String Functions
Transform, extract, and manipulate text data with SQL string functions.
- UPPER / LOWER β change case
- SUBSTRING / LENGTH β extract and measure String functions turn raw text into useful information.
What Are String Functions?
DfString Functions
String functions operate on character data, allowing you to transform, extract, concatenate, and analyze text values in SQL queries.
-- Basic string function usage
SELECT UPPER(first_name) AS upper_name,
LOWER(last_name) AS lower_name,
LENGTH(first_name) AS name_length
FROM employees;
UPPER and LOWER
DfUPPER and LOWER
UPPER converts all characters to uppercase. LOWER converts all characters to lowercase.
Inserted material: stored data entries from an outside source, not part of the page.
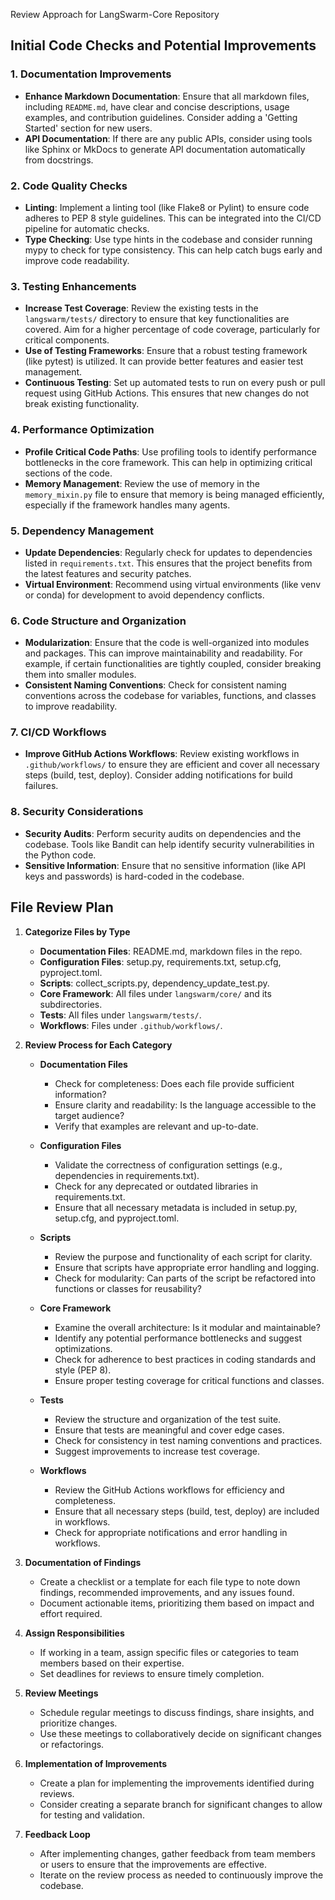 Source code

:  Review Approach for LangSwarm-Core Repository

## Initial Code Checks and Potential Improvements

### 1. Documentation Improvements
- **Enhance Markdown Documentation**: Ensure that all markdown files, including `README.md`, have clear and concise descriptions, usage examples, and contribution guidelines. Consider adding a 'Getting Started' section for new users.
- **API Documentation**: If there are any public APIs, consider using tools like Sphinx or MkDocs to generate API documentation automatically from docstrings.

### 2. Code Quality Checks
- **Linting**: Implement a linting tool (like Flake8 or Pylint) to ensure code adheres to PEP 8 style guidelines. This can be integrated into the CI/CD pipeline for automatic checks.
- **Type Checking**: Use type hints in the codebase and consider running mypy to check for type consistency. This can help catch bugs early and improve code readability.

### 3. Testing Enhancements
- **Increase Test Coverage**: Review the existing tests in the `langswarm/tests/` directory to ensure that key functionalities are covered. Aim for a higher percentage of code coverage, particularly for critical components.
- **Use of Testing Frameworks**: Ensure that a robust testing framework (like pytest) is utilized. It can provide better features and easier test management.
- **Continuous Testing**: Set up automated tests to run on every push or pull request using GitHub Actions. This ensures that new changes do not break existing functionality.

### 4. Performance Optimization
- **Profile Critical Code Paths**: Use profiling tools to identify performance bottlenecks in the core framework. This can help in optimizing critical sections of the code.
- **Memory Management**: Review the use of memory in the `memory_mixin.py` file to ensure that memory is being managed efficiently, especially if the framework handles many agents.

### 5. Dependency Management
- **Update Dependencies**: Regularly check for updates to dependencies listed in `requirements.txt`. This ensures that the project benefits from the latest features and security patches.
- **Virtual Environment**: Recommend using virtual environments (like venv or conda) for development to avoid dependency conflicts.

### 6. Code Structure and Organization
- **Modularization**: Ensure that the code is well-organized into modules and packages. This can improve maintainability and readability. For example, if certain functionalities are tightly coupled, consider breaking them into smaller modules.
- **Consistent Naming Conventions**: Check for consistent naming conventions across the codebase for variables, functions, and classes to improve readability.

### 7. CI/CD Workflows
- **Improve GitHub Actions Workflows**: Review existing workflows in `.github/workflows/` to ensure they are efficient and cover all necessary steps (build, test, deploy). Consider adding notifications for build failures.

### 8. Security Considerations
- **Security Audits**: Perform security audits on dependencies and the codebase. Tools like Bandit can help identify security vulnerabilities in the Python code.
- **Sensitive Information**: Ensure that no sensitive information (like API keys and passwords) is hard-coded in the codebase.

## File Review Plan

1. **Categorize Files by Type**
   - **Documentation Files**: README.md, markdown files in the repo.
   - **Configuration Files**: setup.py, requirements.txt, setup.cfg, pyproject.toml.
   - **Scripts**: collect_scripts.py, dependency_update_test.py.
   - **Core Framework**: All files under `langswarm/core/` and its subdirectories.
   - **Tests**: All files under `langswarm/tests/`.
   - **Workflows**: Files under `.github/workflows/`.

2. **Review Process for Each Category**
   - **Documentation Files**
     - Check for completeness: Does each file provide sufficient information?
     - Ensure clarity and readability: Is the language accessible to the target audience?
     - Verify that examples are relevant and up-to-date.

   - **Configuration Files**
     - Validate the correctness of configuration settings (e.g., dependencies in requirements.txt).
     - Check for any deprecated or outdated libraries in requirements.txt.
     - Ensure that all necessary metadata is included in setup.py, setup.cfg, and pyproject.toml.

   - **Scripts**
     - Review the purpose and functionality of each script for clarity.
     - Ensure that scripts have appropriate error handling and logging.
     - Check for modularity: Can parts of the script be refactored into functions or classes for reusability?

   - **Core Framework**
     - Examine the overall architecture: Is it modular and maintainable?
     - Identify any potential performance bottlenecks and suggest optimizations.
     - Check for adherence to best practices in coding standards and style (PEP 8).
     - Ensure proper testing coverage for critical functions and classes.

   - **Tests**
     - Review the structure and organization of the test suite.
     - Ensure that tests are meaningful and cover edge cases.
     - Check for consistency in test naming conventions and practices.
     - Suggest improvements to increase test coverage.

   - **Workflows**
     - Review the GitHub Actions workflows for efficiency and completeness.
     - Ensure that all necessary steps (build, test, deploy) are included in workflows.
     - Check for appropriate notifications and error handling in workflows.

3. **Documentation of Findings**
   - Create a checklist or a template for each file type to note down findings, recommended improvements, and any issues found.
   - Document actionable items, prioritizing them based on impact and effort required.

4. **Assign Responsibilities**
   - If working in a team, assign specific files or categories to team members based on their expertise.
   - Set deadlines for reviews to ensure timely completion.

5. **Review Meetings**
   - Schedule regular meetings to discuss findings, share insights, and prioritize changes.
   - Use these meetings to collaboratively decide on significant changes or refactorings.

6. **Implementation of Improvements**
   - Create a plan for implementing the improvements identified during reviews.
   - Consider creating a separate branch for significant changes to allow for testing and validation.

7. **Feedback Loop**
   - After implementing changes, gather feedback from team members or users to ensure that the improvements are effective.
   - Iterate on the review process as needed to continuously improve the codebase.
Both are useful for case-insensitive comparisons.
-- Standardize email formats
SELECT LOWER(email) AS standardized_email
FROM customers;
-- Case-insensitive search
SELECT * FROM employees
WHERE UPPER(department) = UPPER('engineering');
-- Display formatting
SELECT CONCAT(UPPER(LEFT(first_name, 1)), LOWER(SUBSTRING(first_name, 2))) AS formatted_name
FROM employees;
Always use LOWER or UPPER when comparing strings that might have inconsistent casing. This prevents case-sensitive mismatch issues.
LENGTH
DfLENGTH
LENGTH returns the number of characters in a string. Some databases use LEN instead.
-- Find long employee names
SELECT first_name, last_name,
LENGTH(first_name) + LENGTH(last_name) AS total_length
FROM employees
WHERE LENGTH(first_name) + LENGTH(last_name) > 15;
-- Validate data quality
SELECT email,
LENGTH(email) AS email_length
FROM customers
WHERE LENGTH(email) < 5;
SUBSTRING
DfSUBSTRING
SUBSTRING extracts a portion of a string. Syntax: SUBSTRING(string, start, length).
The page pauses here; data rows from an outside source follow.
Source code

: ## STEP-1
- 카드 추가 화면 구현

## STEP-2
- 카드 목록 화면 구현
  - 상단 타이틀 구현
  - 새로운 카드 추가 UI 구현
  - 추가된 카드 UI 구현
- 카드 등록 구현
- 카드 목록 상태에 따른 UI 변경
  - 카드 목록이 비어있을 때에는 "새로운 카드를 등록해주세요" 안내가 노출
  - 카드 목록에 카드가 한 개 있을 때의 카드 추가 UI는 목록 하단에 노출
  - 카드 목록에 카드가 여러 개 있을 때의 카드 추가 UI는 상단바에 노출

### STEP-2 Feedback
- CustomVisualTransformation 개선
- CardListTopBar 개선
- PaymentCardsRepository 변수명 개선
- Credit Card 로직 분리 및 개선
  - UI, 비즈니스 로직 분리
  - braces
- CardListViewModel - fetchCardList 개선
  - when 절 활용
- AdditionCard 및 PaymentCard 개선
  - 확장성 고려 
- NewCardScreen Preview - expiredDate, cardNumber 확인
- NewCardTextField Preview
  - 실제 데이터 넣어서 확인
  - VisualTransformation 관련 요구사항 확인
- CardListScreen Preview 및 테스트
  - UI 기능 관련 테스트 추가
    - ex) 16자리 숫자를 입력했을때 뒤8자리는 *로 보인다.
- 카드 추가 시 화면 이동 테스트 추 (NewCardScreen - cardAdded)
-- Extract area codes from phone numbers
SELECT phone_number,
SUBSTRING(phone_number, 1, 3) AS area_code
FROM employees;
-- Get first initial
SELECT CONCAT(SUBSTRING(first_name, 1, 1), '.', SUBSTRING(last_name, 1, 1)) AS initials
FROM employees;
-- Extract domain from email
SELECT email,
SUBSTRING(email, LOCATE('@', email) + 1) AS domain
FROM customers;
CONCAT
DfCONCAT
CONCAT joins two or more strings together. Some databases use the || operator instead.
-- Full name from parts
SELECT CONCAT(first_name, ' ', last_name) AS full_name
FROM employees;
-- Build formatted output
SELECT CONCAT(department, ' - ', job_title, ' (', employee_id, ')') AS employee_info
FROM employees;
-- CONCAT_WS for delimited strings
SELECT CONCAT_WS(', ', first_name, last_name, city) AS contact_info
FROM employees;
CONCAT_WS (concatenate with separator) is cleaner than CONCAT when you need a consistent delimiter between values.
TRIM, LTRIM, RTRIM
DfTRIM Functions
TRIM removes leading and trailing whitespace. LTRIM removes only leading spaces; RTRIM removes only trailing spaces.
-- Clean imported data
SELECT TRIM(first_name) AS cleaned_name,
LENGTH(TRIM(first_name)) AS cleaned_length,
LENGTH(first_name) AS original_length
FROM employees
WHERE first_name != TRIM(first_name);
-- Remove specific characters
SELECT TRIM(BOTH '0' FROM product_code) AS trimmed_code
FROM products;
REPLACE
DfREPLACE
REPLACE searches for a substring and replaces it with another string. Syntax: REPLACE(string, search, replacement).
-- Clean phone number formatting
SELECT phone_number,
REPLACE(REPLACE(phone_number, '-', ''), ' ', '') AS clean_phone
FROM employees;
-- Redact sensitive data
SELECT CONCAT(LEFT(email, 2), '***@', SUBSTRING(email, LOCATE('@', email) + 1)) AS masked_email
FROM customers;
LEFT and RIGHT
DfLEFT and RIGHT
LEFT extracts the first N characters from a string. RIGHT extracts the last N characters.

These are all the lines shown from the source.